▶ [WHAT TO DO]: Within the records, how many lines hold the word "storedMovie"? State that number alone.

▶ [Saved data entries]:
§
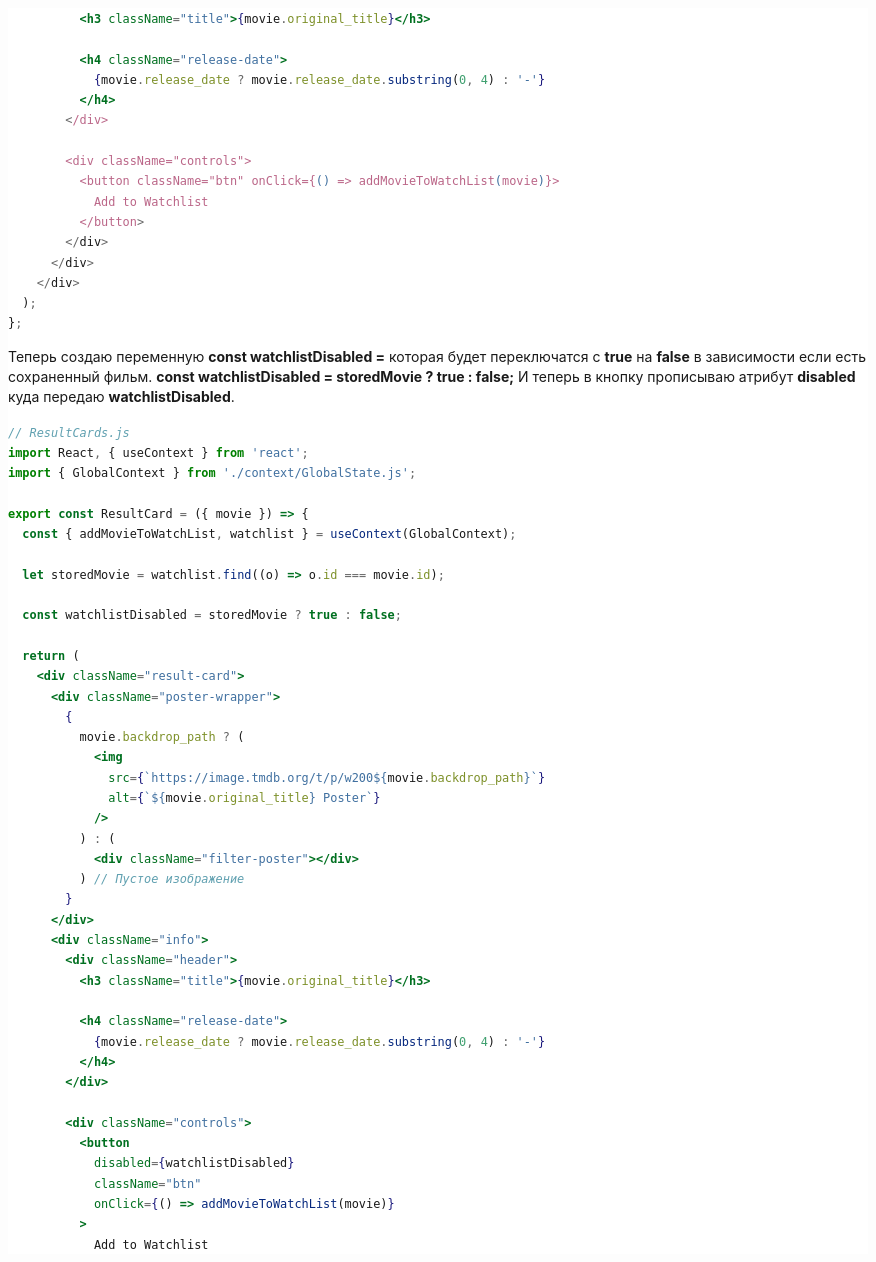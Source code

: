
 ```jsx
          <h3 className="title">{movie.original_title}</h3>

          <h4 className="release-date">
            {movie.release_date ? movie.release_date.substring(0, 4) : '-'}
          </h4>
        </div>

        <div className="controls">
          <button className="btn" onClick={() => addMovieToWatchList(movie)}>
            Add to Watchlist
          </button>
        </div>
      </div>
    </div>
  );
};
```

Теперь создаю переменную **const watchlistDisabled =** которая будет переключатся с **true** на **false** в зависимости если есть сохраненный фильм. **const watchlistDisabled = storedMovie ? true : false;** И теперь в кнопку прописываю атрибут **disabled** куда передаю **watchlistDisabled**.

```jsx
// ResultCards.js
import React, { useContext } from 'react';
import { GlobalContext } from './context/GlobalState.js';

export const ResultCard = ({ movie }) => {
  const { addMovieToWatchList, watchlist } = useContext(GlobalContext);

  let storedMovie = watchlist.find((o) => o.id === movie.id);

  const watchlistDisabled = storedMovie ? true : false;

  return (
    <div className="result-card">
      <div className="poster-wrapper">
        {
          movie.backdrop_path ? (
            <img
              src={`https://image.tmdb.org/t/p/w200${movie.backdrop_path}`}
              alt={`${movie.original_title} Poster`}
            />
          ) : (
            <div className="filter-poster"></div>
          ) // Пустое изображение
        }
      </div>
      <div className="info">
        <div className="header">
          <h3 className="title">{movie.original_title}</h3>

          <h4 className="release-date">
            {movie.release_date ? movie.release_date.substring(0, 4) : '-'}
          </h4>
        </div>

        <div className="controls">
          <button
            disabled={watchlistDisabled}
            className="btn"
            onClick={() => addMovieToWatchList(movie)}
          >
            Add to Watchlist
```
§
▶ [TASK RESULT]: 3